Dalam kamus onlen Bahasa Indonesia (KBBI online) ketika saya mengetikkan kata mudik untuk mencari makna ada dua maknanya. Pertama, mudik dimaknai berlayar atau pergi ke udik (hulu sungai, pedalaman). Kedua, pulang ke kampung halaman. Sedangkan frasa pulang kampung ya dimaknai pulang ke kampung halaman atau mudik. Loh kok tidak berbeda ya?
Karena tidak berbeda bisa disimpulkan secara semantis mudik dan pulang kampung memiliki makna yang sama. Namun itu hanya terjadi ketika kata mudik dan frasa pulang kampung ini berdiri sendiri tanpa ada kata lain yang menggandengnya atau tidak muncul dalam suatu konteks tertentu.
Sebut saja makna semantis ini adalah makna lapis pertama. Beda lagi ceritanya pada makna pragmatis yang menyangkut konteks penggunaannya pada situasi tertentu.
Mudik dan pulang kampung menjadi entitas makna yang berbeda kata ia muncul dan digunakan oleh Presiden Jokowi pada konteks situasi tertentu. Ketika Najwa Shihab menunjukkan bahwa data Kemenhub sudah hampir 1 juta orang curi start mudik. Presiden Jokowi menjelaskan itu bukan mudik tapi pulang kampung.
Bagi Presiden, mudik dan pulang kampung itu berbeda karena dipengaruhi oleh waktu dan pelaku. Ketika waktunya belum mendekati hari raya tidak dianggap mudik tapi pulang kampung.
Mudik adalah ritual rutin yang terjadi setiap hari raya, waktunya konsisten dan tidak berubah. Sedangkan pulang kampung menurut Pak Presiden terjadi ketika pelakunya sudah tidak memiliki pekerjaan di kota. Sebut saja perbedaan makna secara pragmatis ini sebagai makna lapis kedua.
Lantas bagaimana dengan makna politis yang ada dibalik perbedaan kata mudik dan pulang kampung sesuai tuturan Presiden?

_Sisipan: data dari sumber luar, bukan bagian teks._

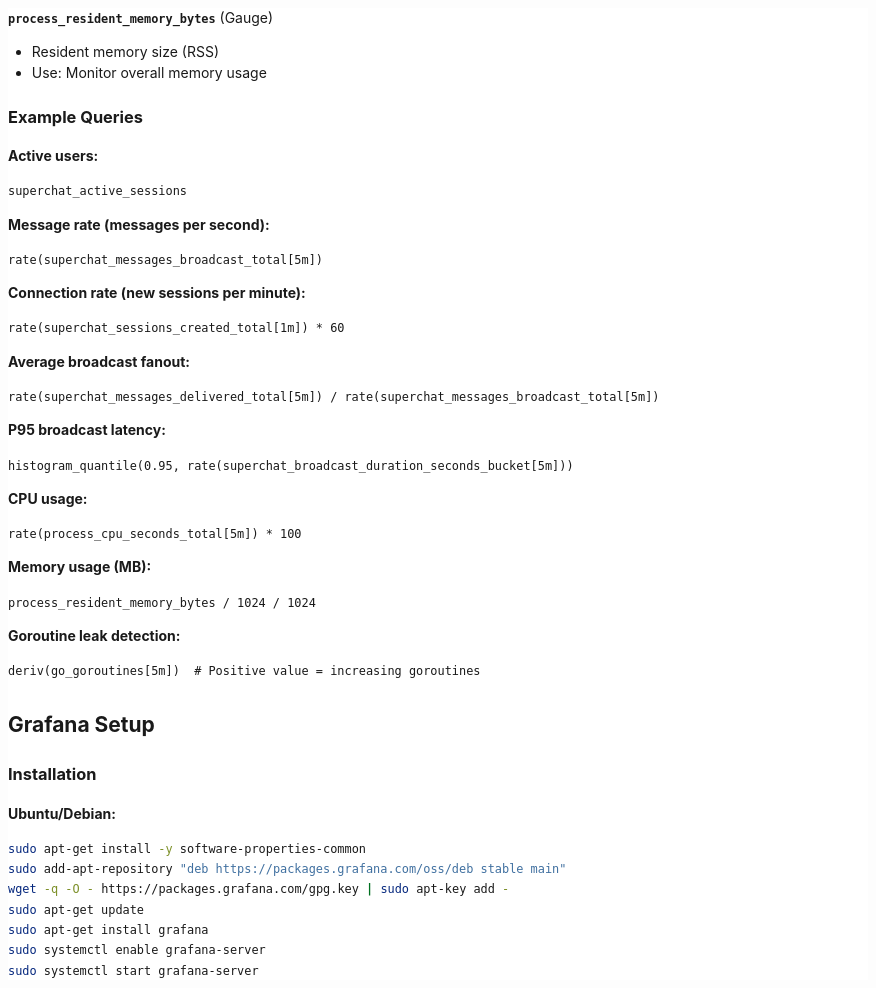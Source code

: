 **`process_resident_memory_bytes`** (Gauge)
- Resident memory size (RSS)
- Use: Monitor overall memory usage

### Example Queries

**Active users:**
```promql
superchat_active_sessions
```

**Message rate (messages per second):**
```promql
rate(superchat_messages_broadcast_total[5m])
```

**Connection rate (new sessions per minute):**
```promql
rate(superchat_sessions_created_total[1m]) * 60
```

**Average broadcast fanout:**
```promql
rate(superchat_messages_delivered_total[5m]) / rate(superchat_messages_broadcast_total[5m])
```

**P95 broadcast latency:**
```promql
histogram_quantile(0.95, rate(superchat_broadcast_duration_seconds_bucket[5m]))
```

**CPU usage:**
```promql
rate(process_cpu_seconds_total[5m]) * 100
```

**Memory usage (MB):**
```promql
process_resident_memory_bytes / 1024 / 1024
```

**Goroutine leak detection:**
```promql
deriv(go_goroutines[5m])  # Positive value = increasing goroutines
```

## Grafana Setup

### Installation

**Ubuntu/Debian:**
```bash
sudo apt-get install -y software-properties-common
sudo add-apt-repository "deb https://packages.grafana.com/oss/deb stable main"
wget -q -O - https://packages.grafana.com/gpg.key | sudo apt-key add -
sudo apt-get update
sudo apt-get install grafana
sudo systemctl enable grafana-server
sudo systemctl start grafana-server
```
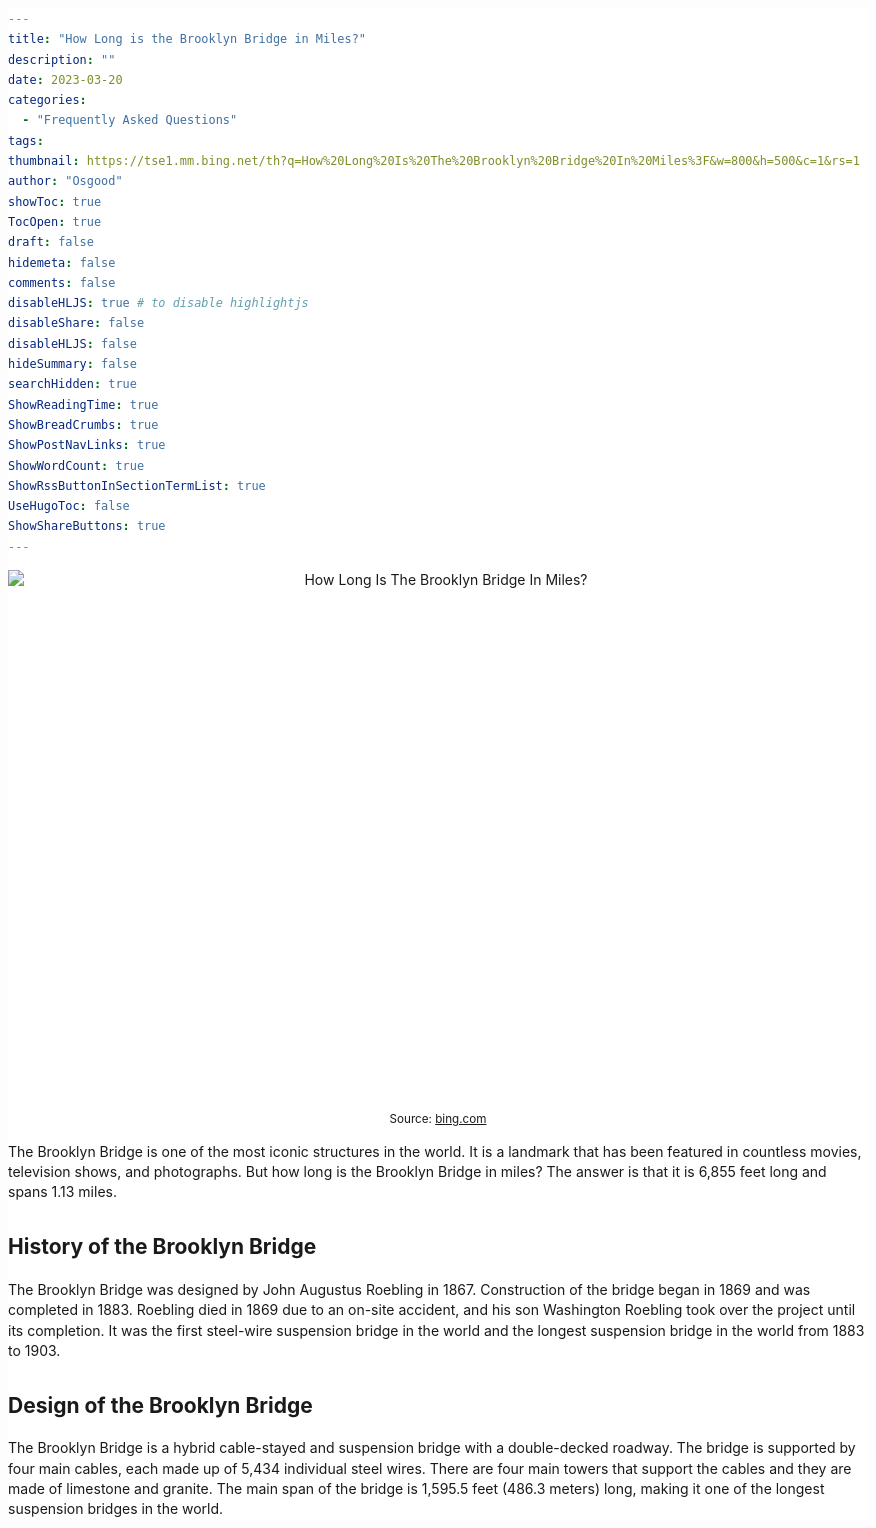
 ```yaml
---
title: "How Long is the Brooklyn Bridge in Miles?"
description: ""
date: 2023-03-20
categories:
  - "Frequently Asked Questions" 
tags: 
thumbnail: https://tse1.mm.bing.net/th?q=How%20Long%20Is%20The%20Brooklyn%20Bridge%20In%20Miles%3F&w=800&h=500&c=1&rs=1
author: "Osgood"
showToc: true
TocOpen: true
draft: false
hidemeta: false
comments: false
disableHLJS: true # to disable highlightjs
disableShare: false
disableHLJS: false
hideSummary: false
searchHidden: true
ShowReadingTime: true
ShowBreadCrumbs: true
ShowPostNavLinks: true
ShowWordCount: true
ShowRssButtonInSectionTermList: true
UseHugoToc: false
ShowShareButtons: true
---
```


<center>
	<img src="https://tse1.mm.bing.net/th?q=How%20Long%20Is%20The%20Brooklyn%20Bridge%20In%20Miles%3F&w=800&h=500&c=1&rs=1" alt="How Long Is The Brooklyn Bridge In Miles?" width="800" height="500" style="display: block; width: 100%; height: auto">
	<small>Source: <a href="https://www.bing.com" rel="nofollow">bing.com</a></small>
</center>

<p>The Brooklyn Bridge is one of the most iconic structures in the world. It is a landmark that has been featured in countless movies, television shows, and photographs. But how long is the Brooklyn Bridge in miles? The answer is that it is 6,855 feet long and spans 1.13 miles.</p>

<h2>History of the Brooklyn Bridge</h2>

<p>The Brooklyn Bridge was designed by John Augustus Roebling in 1867. Construction of the bridge began in 1869 and was completed in 1883. Roebling died in 1869 due to an on-site accident, and his son Washington Roebling took over the project until its completion. It was the first steel-wire suspension bridge in the world and the longest suspension bridge in the world from 1883 to 1903.</p>

<h2>Design of the Brooklyn Bridge</h2>

<p>The Brooklyn Bridge is a hybrid cable-stayed and suspension bridge with a double-decked roadway. The bridge is supported by four main cables, each made up of 5,434 individual steel wires. There are four main towers that support the cables and they are made of limestone and granite. The main span of the bridge is 1,595.5 feet (486.3 meters) long, making it one of the longest suspension bridges in the world.</p>
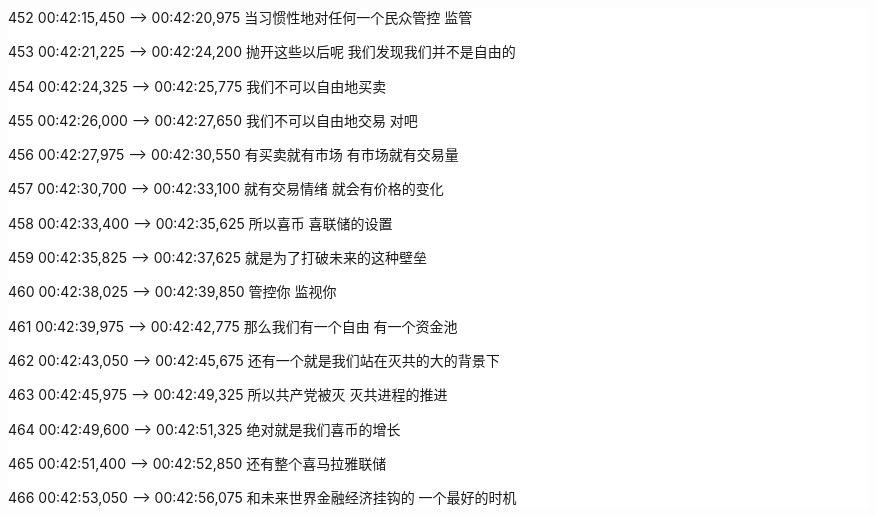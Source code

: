 452
00:42:15,450 –&gt; 00:42:20,975
当习惯性地对任何一个民众管控 监管
 
453
00:42:21,225 –&gt; 00:42:24,200
抛开这些以后呢 我们发现我们并不是自由的
 
454
00:42:24,325 –&gt; 00:42:25,775
我们不可以自由地买卖
 
455
00:42:26,000 –&gt; 00:42:27,650
我们不可以自由地交易 对吧
 
456
00:42:27,975 –&gt; 00:42:30,550
有买卖就有市场 有市场就有交易量
 
457
00:42:30,700 –&gt; 00:42:33,100
就有交易情绪 就会有价格的变化
 
458
00:42:33,400 –&gt; 00:42:35,625
所以喜币 喜联储的设置
 
459
00:42:35,825 –&gt; 00:42:37,625
就是为了打破未来的这种壁垒
 
460
00:42:38,025 –&gt; 00:42:39,850
管控你 监视你
 
461
00:42:39,975 –&gt; 00:42:42,775
那么我们有一个自由 有一个资金池
 
462
00:42:43,050 –&gt; 00:42:45,675
还有一个就是我们站在灭共的大的背景下
 
463
00:42:45,975 –&gt; 00:42:49,325
所以共产党被灭 灭共进程的推进
 
464
00:42:49,600 –&gt; 00:42:51,325
绝对就是我们喜币的增长
 
465
00:42:51,400 –&gt; 00:42:52,850
还有整个喜马拉雅联储
 
466
00:42:53,050 –&gt; 00:42:56,075
和未来世界金融经济挂钩的 一个最好的时机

Ada makna politis yang membedakan antara mudik dan pulang kampung dari apa yang disampaikan Presiden.
Secara politis pernyataan Pak Jokowi itu bermakna ya tidak apa-apalah mereka pulang kampung karena kangen keluarga. Tidak mungkin mereka dibiarkan tinggal di kota tanpa pekerjaan, tanpa penghasilan. Perusahaan saja sudah banyak merumahkan karyawannya. Jika dipaksakan nanti mereka jadi begal di kota.
Pemerintah tidak mungkin sanggup untuk menyiapkan kebutuhan mereka di Jakarta yang jika dihitung-hitung bisa mencapai 500 miliar perhari. Untuk sepuluru hari saja angka yang keluar sudah 5 triliun. Bagaimana jika ternyata wabah ini tidak berhenti sampai tiga bulan? Bagaimana jika tidak berhenti sampai satu tahun?
Pulang kampung adalah pilihan paling logis yang bisa dilakukan oleh mereka yang sudah tidak punya penghasilan di kota. Negara tidak akan kuat menanggungnya.